David Hume thought that there was a sort of inevitability about Spain's inability to hold on to its silver:

Can one imagine, that it had ever been possible by any laws, or even any art of industry, to have kept all the money in SPAIN, which the galleons had brought from the INDIES? Or that all the commodities would be sold in FRANCE for a tenth of the price they would yield on the other side of the PYRENEES, without finding their way thither and draining from that


51

immense treasure? What other reasons, indeed, why all nations, at present, gain in their trade with SPAIN and PORTUGAL; but because it is impossible to heap up money, more than any other fluid, beyond its proper level. (1752, p. 335)

The hydraulic metaphor had other uses, however. An English merchant of Thomas Mun's time, expressing the general concern for the loss of specie to the East, said "Many streams run thither [India], as all rivers to the sea, and there stay" (quoted by Thomas, 1926, p. 8). And Mun himself anticipated Hume's conclusion, if not his rhetoric, in giving Chapter 4 of England's Treasure by Forraign Trade the sub-title "The Spanish Treasure cannot be kept from other Kingdoms by any prohibition made in Spain" (1664).

European Demand

In his well-known "Digression Concerning the Variation in the Value of Silver," Adam Smith observes that the demand for silver has two components. As wealth increases, the demand for silver as coin increases in order to circulate a greater quantity of commodities. And wealth also leads to the acquisition of more plate, from vanity and ostentation, "like statues, pictures and every other luxury and curiosity" (Smith, 1937, p. 188). Smith elsewhere distinguishes between goods the value of which derives from "use and necessity" and those based on "fashion and fancy" (ibid., pp. 114–15). The demand for precious metals comes partly from utility and partly from their beauty. A silver boiler, for example, is cleaner than one of lead, but the principal merit of silver is beauty, which renders it particularly fit for the ornaments of dress and furniture (ibid., p. 172).

The matter is more complex. Precious metals may be hoarded not for ostentation and display but as insurance, in which case they are often hidden. "In . . . Asia [there is an] almost universal custom of concealing treasures in the bowels of the earth, of which knowledge dies with the person . . ." (ibid., p. 208). Ostentation and insurance can be complements rather than substitutes, as in the case of silver and gold plate, capable of being coined, and war chests may be thought of as insurance if needed for defence, or ostentation if preparatory to conquest. Thomas Mun, a mercantilist and anti-bullionist, thought some national treasure — "by forraign trade" in a country without mines like England — was necessary, but observed that it should not be entirely in bullion. England's Treasure should consist not only of specie but also of

ships of war with all provisions . . . Forts . . . Corn in Granaries of each province . . . and Gunpowder, Brimstone, saltpeter, shot, Ordnance,


52

Musquets, Swords, Pikes, Armours, Horses, and in many other such like Provisions fitting War. (1664, p. 188)

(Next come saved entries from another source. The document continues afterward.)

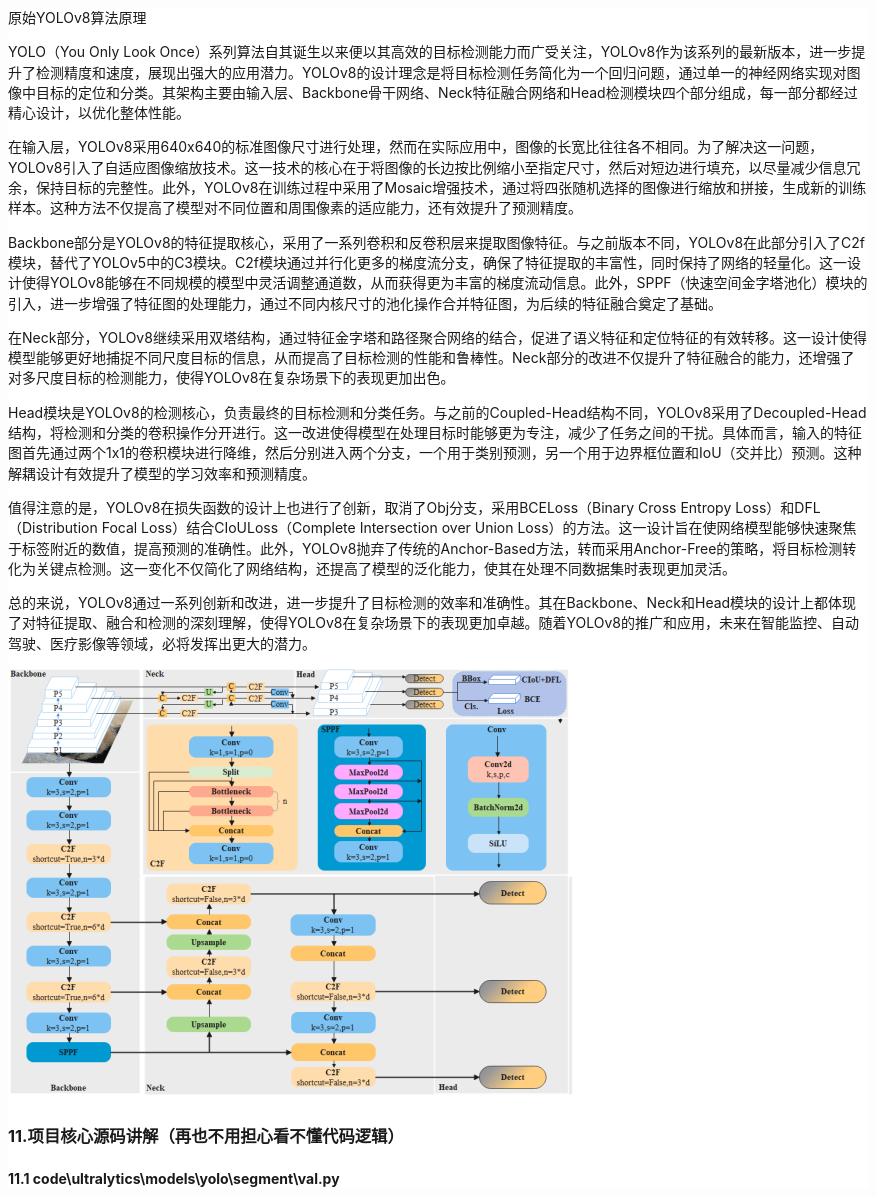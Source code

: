 原始YOLOv8算法原理

YOLO（You Only Look Once）系列算法自其诞生以来便以其高效的目标检测能力而广受关注，YOLOv8作为该系列的最新版本，进一步提升了检测精度和速度，展现出强大的应用潜力。YOLOv8的设计理念是将目标检测任务简化为一个回归问题，通过单一的神经网络实现对图像中目标的定位和分类。其架构主要由输入层、Backbone骨干网络、Neck特征融合网络和Head检测模块四个部分组成，每一部分都经过精心设计，以优化整体性能。

在输入层，YOLOv8采用640x640的标准图像尺寸进行处理，然而在实际应用中，图像的长宽比往往各不相同。为了解决这一问题，YOLOv8引入了自适应图像缩放技术。这一技术的核心在于将图像的长边按比例缩小至指定尺寸，然后对短边进行填充，以尽量减少信息冗余，保持目标的完整性。此外，YOLOv8在训练过程中采用了Mosaic增强技术，通过将四张随机选择的图像进行缩放和拼接，生成新的训练样本。这种方法不仅提高了模型对不同位置和周围像素的适应能力，还有效提升了预测精度。

Backbone部分是YOLOv8的特征提取核心，采用了一系列卷积和反卷积层来提取图像特征。与之前版本不同，YOLOv8在此部分引入了C2f模块，替代了YOLOv5中的C3模块。C2f模块通过并行化更多的梯度流分支，确保了特征提取的丰富性，同时保持了网络的轻量化。这一设计使得YOLOv8能够在不同规模的模型中灵活调整通道数，从而获得更为丰富的梯度流动信息。此外，SPPF（快速空间金字塔池化）模块的引入，进一步增强了特征图的处理能力，通过不同内核尺寸的池化操作合并特征图，为后续的特征融合奠定了基础。

在Neck部分，YOLOv8继续采用双塔结构，通过特征金字塔和路径聚合网络的结合，促进了语义特征和定位特征的有效转移。这一设计使得模型能够更好地捕捉不同尺度目标的信息，从而提高了目标检测的性能和鲁棒性。Neck部分的改进不仅提升了特征融合的能力，还增强了对多尺度目标的检测能力，使得YOLOv8在复杂场景下的表现更加出色。

Head模块是YOLOv8的检测核心，负责最终的目标检测和分类任务。与之前的Coupled-Head结构不同，YOLOv8采用了Decoupled-Head结构，将检测和分类的卷积操作分开进行。这一改进使得模型在处理目标时能够更为专注，减少了任务之间的干扰。具体而言，输入的特征图首先通过两个1x1的卷积模块进行降维，然后分别进入两个分支，一个用于类别预测，另一个用于边界框位置和IoU（交并比）预测。这种解耦设计有效提升了模型的学习效率和预测精度。

值得注意的是，YOLOv8在损失函数的设计上也进行了创新，取消了Obj分支，采用BCELoss（Binary Cross Entropy Loss）和DFL（Distribution Focal Loss）结合CIoULoss（Complete Intersection over Union Loss）的方法。这一设计旨在使网络模型能够快速聚焦于标签附近的数值，提高预测的准确性。此外，YOLOv8抛弃了传统的Anchor-Based方法，转而采用Anchor-Free的策略，将目标检测转化为关键点检测。这一变化不仅简化了网络结构，还提高了模型的泛化能力，使其在处理不同数据集时表现更加灵活。

总的来说，YOLOv8通过一系列创新和改进，进一步提升了目标检测的效率和准确性。其在Backbone、Neck和Head模块的设计上都体现了对特征提取、融合和检测的深刻理解，使得YOLOv8在复杂场景下的表现更加卓越。随着YOLOv8的推广和应用，未来在智能监控、自动驾驶、医疗影像等领域，必将发挥出更大的潜力。

![18.png](18.png)

### 11.项目核心源码讲解（再也不用担心看不懂代码逻辑）

#### 11.1 code\ultralytics\models\yolo\segment\val.py
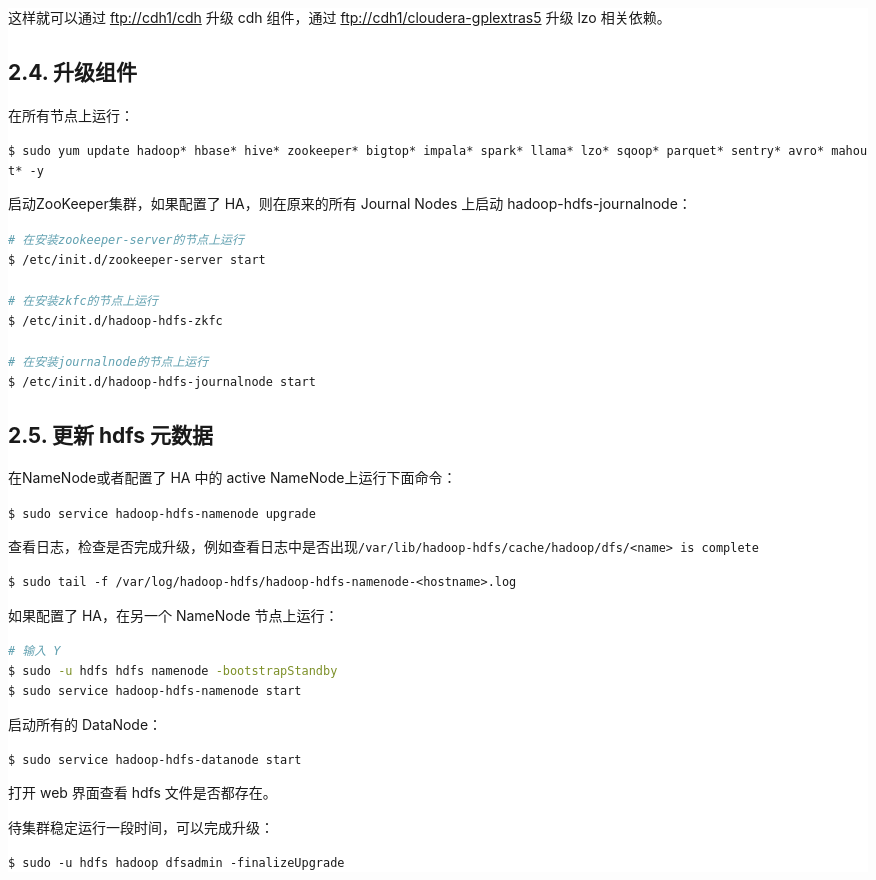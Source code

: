 这样就可以通过 <ftp://cdh1/cdh> 升级 cdh 组件，通过 <ftp://cdh1/cloudera-gplextras5> 升级 lzo 相关依赖。

## 2.4. 升级组件

在所有节点上运行：

```
$ sudo yum update hadoop* hbase* hive* zookeeper* bigtop* impala* spark* llama* lzo* sqoop* parquet* sentry* avro* mahout* -y
```

启动ZooKeeper集群，如果配置了 HA，则在原来的所有 Journal Nodes 上启动 hadoop-hdfs-journalnode：

```bash
# 在安装zookeeper-server的节点上运行
$ /etc/init.d/zookeeper-server start

# 在安装zkfc的节点上运行
$ /etc/init.d/hadoop-hdfs-zkfc

# 在安装journalnode的节点上运行
$ /etc/init.d/hadoop-hdfs-journalnode start
```

## 2.5. 更新 hdfs 元数据

在NameNode或者配置了 HA 中的 active NameNode上运行下面命令：

```
$ sudo service hadoop-hdfs-namenode upgrade
```

查看日志，检查是否完成升级，例如查看日志中是否出现`/var/lib/hadoop-hdfs/cache/hadoop/dfs/<name> is complete`

```
$ sudo tail -f /var/log/hadoop-hdfs/hadoop-hdfs-namenode-<hostname>.log
```

如果配置了 HA，在另一个 NameNode 节点上运行：

```bash
# 输入 Y
$ sudo -u hdfs hdfs namenode -bootstrapStandby
$ sudo service hadoop-hdfs-namenode start
```

启动所有的 DataNode：

```bash
$ sudo service hadoop-hdfs-datanode start
```

打开 web 界面查看 hdfs 文件是否都存在。

待集群稳定运行一段时间，可以完成升级：

```
$ sudo -u hdfs hadoop dfsadmin -finalizeUpgrade
```
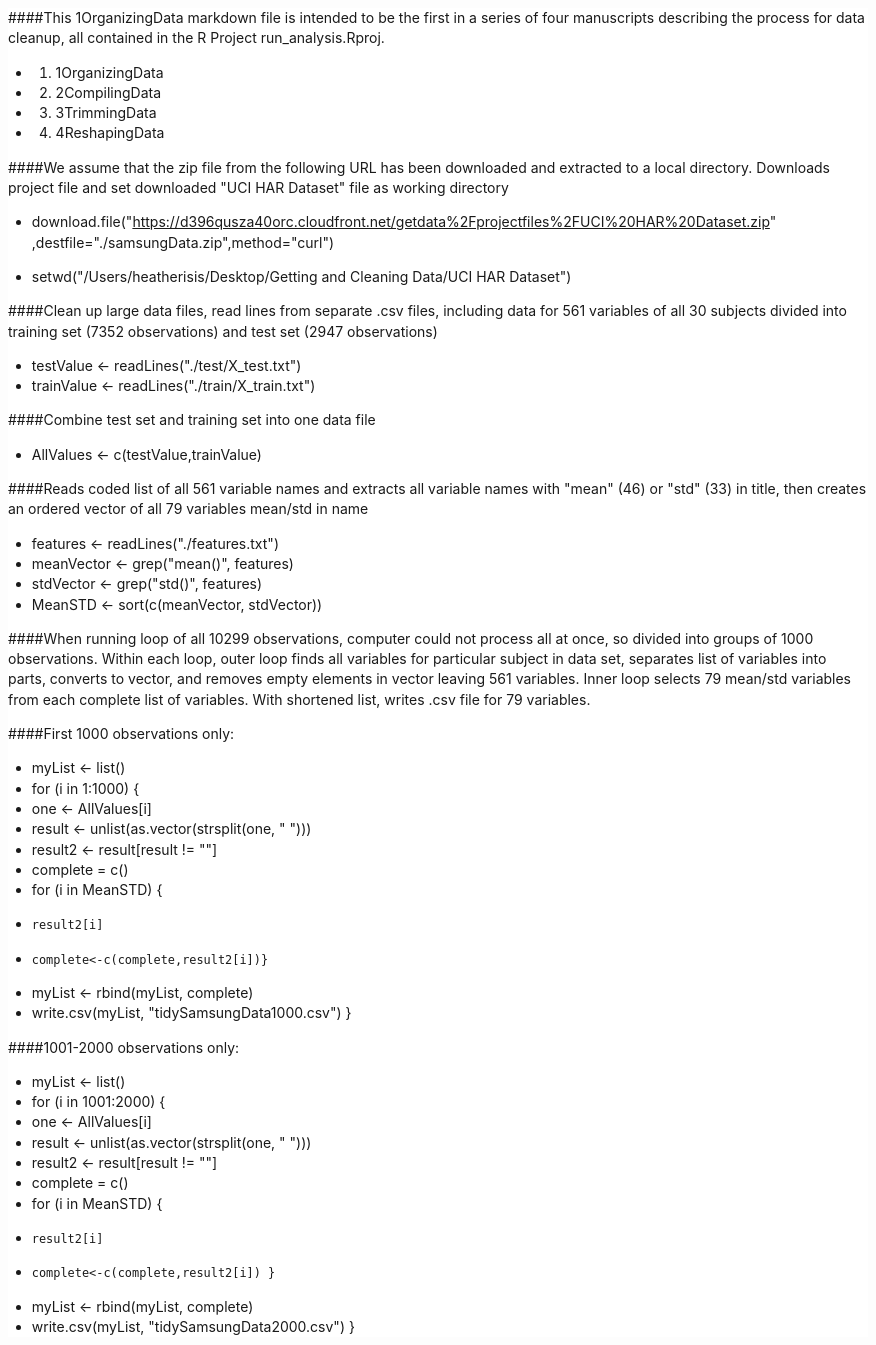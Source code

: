 ####This 1OrganizingData markdown file is intended to be the first in a series of four manuscripts describing the process for data cleanup, all contained in the R Project run_analysis.Rproj. 

* 1. 1OrganizingData
* 2. 2CompilingData
* 3. 3TrimmingData
* 4. 4ReshapingData


####We assume that the zip file from the following URL has been downloaded and extracted to a local directory. Downloads project file and set downloaded "UCI HAR Dataset" file as working directory

* download.file("https://d396qusza40orc.cloudfront.net/getdata%2Fprojectfiles%2FUCI%20HAR%20Dataset.zip" ,destfile="./samsungData.zip",method="curl")

* setwd("/Users/heatherisis/Desktop/Getting and Cleaning Data/UCI HAR Dataset")


####Clean up large data files, read lines from separate .csv files, including data for 561 variables of all 30 subjects divided into training set (7352 observations) and test set (2947 observations)
* testValue <- readLines("./test/X_test.txt")
* trainValue <- readLines("./train/X_train.txt")

####Combine test set and training set into one data file
* AllValues <- c(testValue,trainValue)

####Reads coded list of all 561 variable names and extracts all variable names with "mean" (46) or "std" (33) in title, then creates an ordered vector of all 79 variables mean/std in name
* features <- readLines("./features.txt")
* meanVector <- grep("mean()", features)
* stdVector <- grep("std()", features)
* MeanSTD <- sort(c(meanVector, stdVector))

####When running loop of all 10299 observations, computer could not process all at once, so divided into groups of 1000 observations. Within each loop, outer loop finds all variables for particular subject in data set, separates list of variables into parts, converts to vector, and removes empty elements in vector leaving 561 variables. Inner loop selects 79 mean/std variables from each complete list of variables. With shortened list, writes .csv file for 79 variables. 

####First 1000 observations only:  

* myList <- list()
* for (i in 1:1000) {
*   one <- AllValues[i]                  
*   result <- unlist(as.vector(strsplit(one, " ")))    
*   result2 <- result[result != ""]    
*   complete = c()        
*   for (i in MeanSTD)  {
*     result2[i]
*     complete<-c(complete,result2[i])}
*   myList <- rbind(myList, complete)    
*   write.csv(myList, "tidySamsungData1000.csv") }

####1001-2000 observations only:  

* myList <- list()
* for (i in 1001:2000) {
*   one <- AllValues[i]
*   result <- unlist(as.vector(strsplit(one, " ")))
*   result2 <- result[result != ""]
*   complete = c()
*   for (i in MeanSTD) {
*     result2[i]
*     complete<-c(complete,result2[i]) }
*   myList <- rbind(myList, complete)
*   write.csv(myList, "tidySamsungData2000.csv") }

The Northern monarchs — Gustavus Vasa, Ivan the Terrible, Charles XI, Frederick William I, for instance — were not so sophisticated but were "hoarders of a type that was disappearing in countries that were advanced economically (Aström 1962, p. 84).

This brings us to the central issue, whether the traditional view that hoarding in India and China was a reflection of financial lack of sophistication or whether their use of precious metals was much the same as that in Europe (see Figure 3.2 for a political map of Europe at this time). Observe that practice in Europe differed widely. In discussing Indian hoarding, Keynes adverts to hoarding in Europe. Of India he says:

India, as we all know, already wastes far too high a proportion of her resources in the needless accumulation of precious metals. Government . . . ought to counteract an uncivilized and wasteful habit. (1924, p. 99).

Then he states further on:

There is no one now living in England within whose memory hoarding has been a normal thing. But in countries where the tradition is but lately dead or still lingers, it is apt to revive with astonishing vitality at the least sign of danger. France, Germany and especially Austria during the Balkan wars . . . very remarkable. If this is still the case in Europe, there can not be much doubt as to what would happen in India. (Ibid., p. 165)

These remarks relate to the early part of the twentieth century. In commenting on France, Wicksell refers to the bas de laine (woolen stocking) in which the peasant stores gold coins, and went on to quote a witness to the British Gold and Silver Commission of 1887 who thought it remarkable that a hotel owner in southern France with a turnover of a million francs annually would point to his safe, where gold coins were kept, and say "That's my bank." He compared this with the father of Alexander Pope who was said to have retired two hundred years earlier with £20,000 in gold and silver coins which he drew for spending money for the rest of his life (1935, p. 9).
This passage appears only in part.